Try it:
Exact copy without images: repeat every entry as written.
**** Exercise materials ****
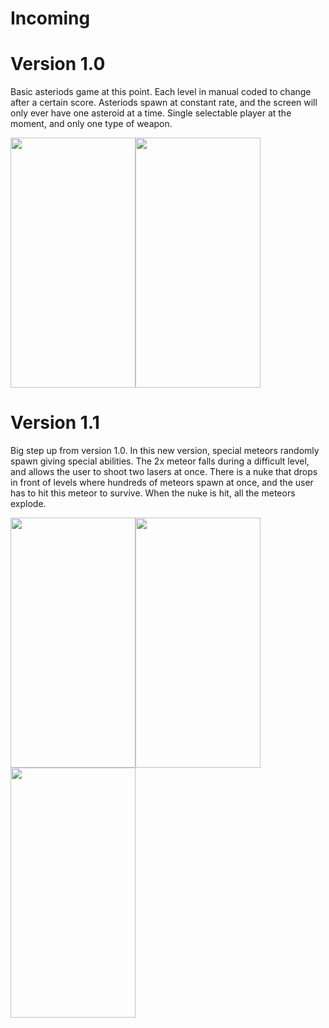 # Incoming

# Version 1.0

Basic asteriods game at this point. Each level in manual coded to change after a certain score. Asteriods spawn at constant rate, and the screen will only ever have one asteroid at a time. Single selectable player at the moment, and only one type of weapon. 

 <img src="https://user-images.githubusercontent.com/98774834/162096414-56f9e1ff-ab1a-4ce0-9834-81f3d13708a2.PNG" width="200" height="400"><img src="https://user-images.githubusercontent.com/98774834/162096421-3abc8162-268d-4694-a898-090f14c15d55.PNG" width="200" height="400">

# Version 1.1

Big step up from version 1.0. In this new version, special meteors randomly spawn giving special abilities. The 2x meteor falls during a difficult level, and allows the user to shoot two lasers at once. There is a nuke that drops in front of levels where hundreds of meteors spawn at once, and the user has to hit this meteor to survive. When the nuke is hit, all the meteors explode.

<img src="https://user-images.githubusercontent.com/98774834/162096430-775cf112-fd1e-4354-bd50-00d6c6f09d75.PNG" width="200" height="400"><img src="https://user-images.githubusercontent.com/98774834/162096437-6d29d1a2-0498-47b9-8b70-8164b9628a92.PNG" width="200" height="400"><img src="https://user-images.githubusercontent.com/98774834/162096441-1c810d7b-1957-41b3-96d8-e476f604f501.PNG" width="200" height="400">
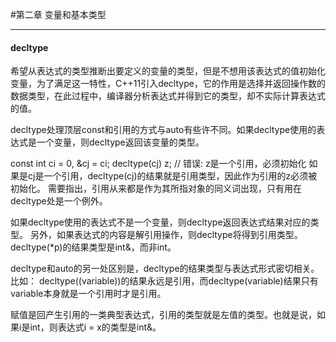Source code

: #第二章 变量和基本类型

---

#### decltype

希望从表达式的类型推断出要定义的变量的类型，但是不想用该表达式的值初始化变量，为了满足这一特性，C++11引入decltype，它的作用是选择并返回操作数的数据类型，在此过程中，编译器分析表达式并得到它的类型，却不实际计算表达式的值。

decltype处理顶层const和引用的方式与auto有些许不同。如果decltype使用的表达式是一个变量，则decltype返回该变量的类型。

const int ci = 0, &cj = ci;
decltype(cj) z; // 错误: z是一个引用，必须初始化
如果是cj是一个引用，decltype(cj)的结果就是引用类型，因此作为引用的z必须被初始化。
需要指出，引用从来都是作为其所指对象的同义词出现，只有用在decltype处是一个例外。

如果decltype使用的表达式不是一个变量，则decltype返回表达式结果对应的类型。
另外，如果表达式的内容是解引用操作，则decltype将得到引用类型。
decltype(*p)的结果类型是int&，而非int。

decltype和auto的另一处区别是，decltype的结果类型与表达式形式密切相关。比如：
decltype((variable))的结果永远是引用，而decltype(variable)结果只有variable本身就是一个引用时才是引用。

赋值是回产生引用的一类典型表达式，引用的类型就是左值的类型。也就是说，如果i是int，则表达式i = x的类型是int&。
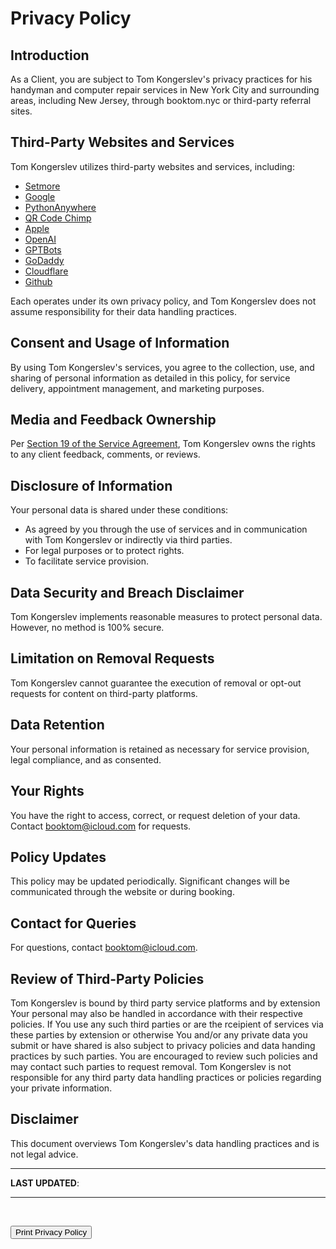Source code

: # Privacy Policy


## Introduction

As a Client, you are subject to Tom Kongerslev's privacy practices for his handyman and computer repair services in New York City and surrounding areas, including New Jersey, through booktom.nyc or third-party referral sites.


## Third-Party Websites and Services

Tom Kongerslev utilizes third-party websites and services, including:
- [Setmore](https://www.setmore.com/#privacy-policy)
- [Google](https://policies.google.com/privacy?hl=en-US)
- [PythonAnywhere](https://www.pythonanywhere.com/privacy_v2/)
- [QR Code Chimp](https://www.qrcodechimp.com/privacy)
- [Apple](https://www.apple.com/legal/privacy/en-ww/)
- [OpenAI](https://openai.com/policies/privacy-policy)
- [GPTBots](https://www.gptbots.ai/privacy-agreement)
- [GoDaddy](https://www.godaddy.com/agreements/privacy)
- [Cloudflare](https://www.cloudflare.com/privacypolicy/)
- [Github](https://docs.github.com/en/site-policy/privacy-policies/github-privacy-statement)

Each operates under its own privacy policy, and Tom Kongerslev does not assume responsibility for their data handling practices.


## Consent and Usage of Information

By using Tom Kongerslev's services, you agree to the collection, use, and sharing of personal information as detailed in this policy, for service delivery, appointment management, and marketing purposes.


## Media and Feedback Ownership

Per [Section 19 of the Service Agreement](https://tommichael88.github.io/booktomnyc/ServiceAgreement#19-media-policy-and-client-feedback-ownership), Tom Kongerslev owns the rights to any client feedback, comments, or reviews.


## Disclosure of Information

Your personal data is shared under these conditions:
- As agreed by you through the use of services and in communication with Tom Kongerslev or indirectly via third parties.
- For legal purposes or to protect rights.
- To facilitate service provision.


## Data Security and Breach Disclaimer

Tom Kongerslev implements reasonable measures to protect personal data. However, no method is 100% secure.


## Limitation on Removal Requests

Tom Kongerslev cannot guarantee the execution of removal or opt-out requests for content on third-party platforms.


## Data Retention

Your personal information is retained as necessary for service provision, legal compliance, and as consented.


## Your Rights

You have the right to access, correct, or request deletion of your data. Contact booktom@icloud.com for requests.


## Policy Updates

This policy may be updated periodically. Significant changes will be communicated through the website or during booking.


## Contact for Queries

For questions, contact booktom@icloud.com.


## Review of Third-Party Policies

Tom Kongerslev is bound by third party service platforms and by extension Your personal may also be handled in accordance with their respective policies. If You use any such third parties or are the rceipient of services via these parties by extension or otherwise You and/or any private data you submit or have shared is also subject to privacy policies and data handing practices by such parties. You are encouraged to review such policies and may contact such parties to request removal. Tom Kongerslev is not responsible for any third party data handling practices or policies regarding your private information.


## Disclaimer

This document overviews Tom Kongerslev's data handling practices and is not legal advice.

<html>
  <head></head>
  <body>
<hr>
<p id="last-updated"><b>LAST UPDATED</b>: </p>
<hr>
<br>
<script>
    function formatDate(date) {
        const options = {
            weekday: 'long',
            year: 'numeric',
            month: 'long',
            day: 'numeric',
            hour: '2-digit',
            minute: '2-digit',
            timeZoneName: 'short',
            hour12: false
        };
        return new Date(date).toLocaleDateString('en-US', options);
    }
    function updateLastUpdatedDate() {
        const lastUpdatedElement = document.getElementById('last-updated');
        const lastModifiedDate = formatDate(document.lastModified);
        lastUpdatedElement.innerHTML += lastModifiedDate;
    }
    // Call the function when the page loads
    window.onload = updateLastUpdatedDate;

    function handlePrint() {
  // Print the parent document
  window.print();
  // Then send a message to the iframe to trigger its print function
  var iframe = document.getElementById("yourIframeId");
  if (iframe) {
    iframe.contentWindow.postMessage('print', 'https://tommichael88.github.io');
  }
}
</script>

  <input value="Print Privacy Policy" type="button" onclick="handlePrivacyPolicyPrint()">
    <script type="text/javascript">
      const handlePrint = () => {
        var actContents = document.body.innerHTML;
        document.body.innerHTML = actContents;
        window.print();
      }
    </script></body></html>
****
Exercise output:
 # Incoming

# Version 1.0

Basic asteriods game at this point. Each level in manual coded to change after a certain score. Asteriods spawn at constant rate, and the screen will only ever have one asteroid at a time. Single selectable player at the moment, and only one type of weapon. 

 <img src="https://user-images.githubusercontent.com/98774834/162096414-56f9e1ff-ab1a-4ce0-9834-81f3d13708a2.PNG" width="200" height="400"><img src="https://user-images.githubusercontent.com/98774834/162096421-3abc8162-268d-4694-a898-090f14c15d55.PNG" width="200" height="400">

# Version 1.1

Big step up from version 1.0. In this new version, special meteors randomly spawn giving special abilities. The 2x meteor falls during a difficult level, and allows the user to shoot two lasers at once. There is a nuke that drops in front of levels where hundreds of meteors spawn at once, and the user has to hit this meteor to survive. When the nuke is hit, all the meteors explode.

<img src="https://user-images.githubusercontent.com/98774834/162096430-775cf112-fd1e-4354-bd50-00d6c6f09d75.PNG" width="200" height="400"><img src="https://user-images.githubusercontent.com/98774834/162096437-6d29d1a2-0498-47b9-8b70-8164b9628a92.PNG" width="200" height="400"><img src="https://user-images.githubusercontent.com/98774834/162096441-1c810d7b-1957-41b3-96d8-e476f604f501.PNG" width="200" height="400">
Source code

: #第二章 变量和基本类型

---

#### decltype

希望从表达式的类型推断出要定义的变量的类型，但是不想用该表达式的值初始化变量，为了满足这一特性，C++11引入decltype，它的作用是选择并返回操作数的数据类型，在此过程中，编译器分析表达式并得到它的类型，却不实际计算表达式的值。

decltype处理顶层const和引用的方式与auto有些许不同。如果decltype使用的表达式是一个变量，则decltype返回该变量的类型。

const int ci = 0, &cj = ci;
decltype(cj) z; // 错误: z是一个引用，必须初始化
如果是cj是一个引用，decltype(cj)的结果就是引用类型，因此作为引用的z必须被初始化。
需要指出，引用从来都是作为其所指对象的同义词出现，只有用在decltype处是一个例外。

如果decltype使用的表达式不是一个变量，则decltype返回表达式结果对应的类型。
另外，如果表达式的内容是解引用操作，则decltype将得到引用类型。
decltype(*p)的结果类型是int&，而非int。

decltype和auto的另一处区别是，decltype的结果类型与表达式形式密切相关。比如：
decltype((variable))的结果永远是引用，而decltype(variable)结果只有variable本身就是一个引用时才是引用。

赋值是回产生引用的一类典型表达式，引用的类型就是左值的类型。也就是说，如果i是int，则表达式i = x的类型是int&。
Source code

: # Privacy Policy


## Introduction

As a Client, you are subject to Tom Kongerslev's privacy practices for his handyman and computer repair services in New York City and surrounding areas, including New Jersey, through booktom.nyc or third-party referral sites.


## Third-Party Websites and Services

Tom Kongerslev utilizes third-party websites and services, including:
- [Setmore](https://www.setmore.com/#privacy-policy)
- [Google](https://policies.google.com/privacy?hl=en-US)
- [PythonAnywhere](https://www.pythonanywhere.com/privacy_v2/)
- [QR Code Chimp](https://www.qrcodechimp.com/privacy)
- [Apple](https://www.apple.com/legal/privacy/en-ww/)
- [OpenAI](https://openai.com/policies/privacy-policy)
- [GPTBots](https://www.gptbots.ai/privacy-agreement)
- [GoDaddy](https://www.godaddy.com/agreements/privacy)
- [Cloudflare](https://www.cloudflare.com/privacypolicy/)
- [Github](https://docs.github.com/en/site-policy/privacy-policies/github-privacy-statement)

Each operates under its own privacy policy, and Tom Kongerslev does not assume responsibility for their data handling practices.


## Consent and Usage of Information

By using Tom Kongerslev's services, you agree to the collection, use, and sharing of personal information as detailed in this policy, for service delivery, appointment management, and marketing purposes.


## Media and Feedback Ownership

Per [Section 19 of the Service Agreement](https://tommichael88.github.io/booktomnyc/ServiceAgreement#19-media-policy-and-client-feedback-ownership), Tom Kongerslev owns the rights to any client feedback, comments, or reviews.


## Disclosure of Information

Your personal data is shared under these conditions:
- As agreed by you through the use of services and in communication with Tom Kongerslev or indirectly via third parties.
- For legal purposes or to protect rights.
- To facilitate service provision.


## Data Security and Breach Disclaimer

Tom Kongerslev implements reasonable measures to protect personal data. However, no method is 100% secure.


## Limitation on Removal Requests

Tom Kongerslev cannot guarantee the execution of removal or opt-out requests for content on third-party platforms.


## Data Retention

Your personal information is retained as necessary for service provision, legal compliance, and as consented.


## Your Rights

You have the right to access, correct, or request deletion of your data. Contact booktom@icloud.com for requests.


## Policy Updates

This policy may be updated periodically. Significant changes will be communicated through the website or during booking.


## Contact for Queries

For questions, contact booktom@icloud.com.


## Review of Third-Party Policies

Tom Kongerslev is bound by third party service platforms and by extension Your personal may also be handled in accordance with their respective policies. If You use any such third parties or are the rceipient of services via these parties by extension or otherwise You and/or any private data you submit or have shared is also subject to privacy policies and data handing practices by such parties. You are encouraged to review such policies and may contact such parties to request removal. Tom Kongerslev is not responsible for any third party data handling practices or policies regarding your private information.


## Disclaimer

This document overviews Tom Kongerslev's data handling practices and is not legal advice.

<html>
  <head></head>
  <body>
<hr>
<p id="last-updated"><b>LAST UPDATED</b>: </p>
<hr>
<br>
<script>
    function formatDate(date) {
        const options = {
            weekday: 'long',
            year: 'numeric',
            month: 'long',
            day: 'numeric',
            hour: '2-digit',
            minute: '2-digit',
            timeZoneName: 'short',
            hour12: false
        };
        return new Date(date).toLocaleDateString('en-US', options);
    }
    function updateLastUpdatedDate() {
        const lastUpdatedElement = document.getElementById('last-updated');
        const lastModifiedDate = formatDate(document.lastModified);
        lastUpdatedElement.innerHTML += lastModifiedDate;
    }
    // Call the function when the page loads
    window.onload = updateLastUpdatedDate;

    function handlePrint() {
  // Print the parent document
  window.print();
  // Then send a message to the iframe to trigger its print function
  var iframe = document.getElementById("yourIframeId");
  if (iframe) {
    iframe.contentWindow.postMessage('print', 'https://tommichael88.github.io');
  }
}
</script>

  <input value="Print Privacy Policy" type="button" onclick="handlePrivacyPolicyPrint()">
    <script type="text/javascript">
      const handlePrint = () => {
        var actContents = document.body.innerHTML;
        document.body.innerHTML = actContents;
        window.print();
      }
    </script></body></html>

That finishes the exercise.